§ **DIRECTIONS FOR THIS TASK**: Select all lines holding the word "sqrt" from the entries that follow.

Source texts of formatted documents:
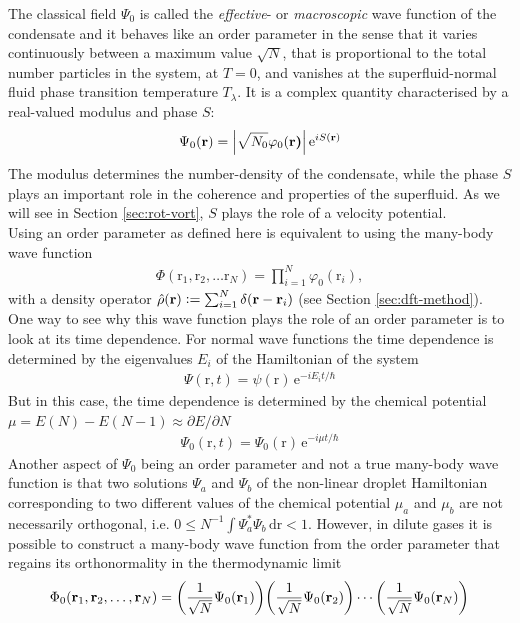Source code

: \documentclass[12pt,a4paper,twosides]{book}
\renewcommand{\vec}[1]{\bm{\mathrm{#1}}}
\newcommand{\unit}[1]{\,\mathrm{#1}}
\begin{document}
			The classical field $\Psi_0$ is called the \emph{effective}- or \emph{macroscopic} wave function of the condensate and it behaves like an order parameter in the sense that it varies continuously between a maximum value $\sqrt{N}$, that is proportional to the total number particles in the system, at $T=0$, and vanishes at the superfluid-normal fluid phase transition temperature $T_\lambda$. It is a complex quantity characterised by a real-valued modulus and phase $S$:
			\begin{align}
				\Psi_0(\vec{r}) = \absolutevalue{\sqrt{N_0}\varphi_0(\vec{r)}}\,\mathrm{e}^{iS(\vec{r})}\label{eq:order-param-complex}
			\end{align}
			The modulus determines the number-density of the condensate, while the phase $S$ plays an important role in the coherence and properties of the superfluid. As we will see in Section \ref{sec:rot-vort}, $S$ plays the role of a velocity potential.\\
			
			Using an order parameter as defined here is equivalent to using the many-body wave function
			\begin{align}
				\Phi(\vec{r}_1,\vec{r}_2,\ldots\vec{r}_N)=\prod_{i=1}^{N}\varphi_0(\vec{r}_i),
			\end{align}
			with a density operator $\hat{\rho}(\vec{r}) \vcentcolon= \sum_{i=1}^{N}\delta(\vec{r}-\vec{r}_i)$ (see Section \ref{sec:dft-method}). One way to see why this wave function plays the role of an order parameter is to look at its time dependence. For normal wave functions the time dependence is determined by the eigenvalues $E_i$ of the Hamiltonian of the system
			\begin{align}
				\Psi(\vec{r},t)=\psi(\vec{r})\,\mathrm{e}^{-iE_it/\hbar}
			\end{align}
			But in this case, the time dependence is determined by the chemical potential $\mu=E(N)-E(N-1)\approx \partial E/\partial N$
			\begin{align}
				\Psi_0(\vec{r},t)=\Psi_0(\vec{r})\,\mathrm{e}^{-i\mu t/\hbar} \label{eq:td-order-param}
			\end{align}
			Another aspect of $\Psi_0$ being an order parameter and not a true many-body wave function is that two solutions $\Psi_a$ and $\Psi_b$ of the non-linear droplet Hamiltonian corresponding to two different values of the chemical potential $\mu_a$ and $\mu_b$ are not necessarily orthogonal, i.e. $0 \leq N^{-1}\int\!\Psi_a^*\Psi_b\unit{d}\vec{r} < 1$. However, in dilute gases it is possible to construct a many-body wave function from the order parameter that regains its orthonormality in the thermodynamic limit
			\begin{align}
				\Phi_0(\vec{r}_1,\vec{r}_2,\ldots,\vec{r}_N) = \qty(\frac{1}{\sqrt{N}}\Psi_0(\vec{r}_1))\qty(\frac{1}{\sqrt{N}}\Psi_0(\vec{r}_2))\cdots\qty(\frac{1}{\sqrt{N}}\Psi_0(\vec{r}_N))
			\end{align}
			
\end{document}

...

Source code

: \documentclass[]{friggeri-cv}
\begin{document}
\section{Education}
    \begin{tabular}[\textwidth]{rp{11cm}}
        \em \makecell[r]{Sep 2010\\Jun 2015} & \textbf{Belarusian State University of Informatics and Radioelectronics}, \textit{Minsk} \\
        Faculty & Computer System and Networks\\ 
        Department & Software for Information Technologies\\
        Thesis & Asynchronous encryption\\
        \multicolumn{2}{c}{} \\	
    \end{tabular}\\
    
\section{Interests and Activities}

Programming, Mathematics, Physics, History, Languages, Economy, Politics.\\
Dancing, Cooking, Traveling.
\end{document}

§ **YOUR SOLUTION**:
			The classical field $\Psi_0$ is called the \emph{effective}- or \emph{macroscopic} wave function of the condensate and it behaves like an order parameter in the sense that it varies continuously between a maximum value $\sqrt{N}$, that is proportional to the total number particles in the system, at $T=0$, and vanishes at the superfluid-normal fluid phase transition temperature $T_\lambda$. It is a complex quantity characterised by a real-valued modulus and phase $S$:
				\Psi_0(\vec{r}) = \absolutevalue{\sqrt{N_0}\varphi_0(\vec{r)}}\,\mathrm{e}^{iS(\vec{r})}\label{eq:order-param-complex}
				\Phi_0(\vec{r}_1,\vec{r}_2,\ldots,\vec{r}_N) = \qty(\frac{1}{\sqrt{N}}\Psi_0(\vec{r}_1))\qty(\frac{1}{\sqrt{N}}\Psi_0(\vec{r}_2))\cdots\qty(\frac{1}{\sqrt{N}}\Psi_0(\vec{r}_N))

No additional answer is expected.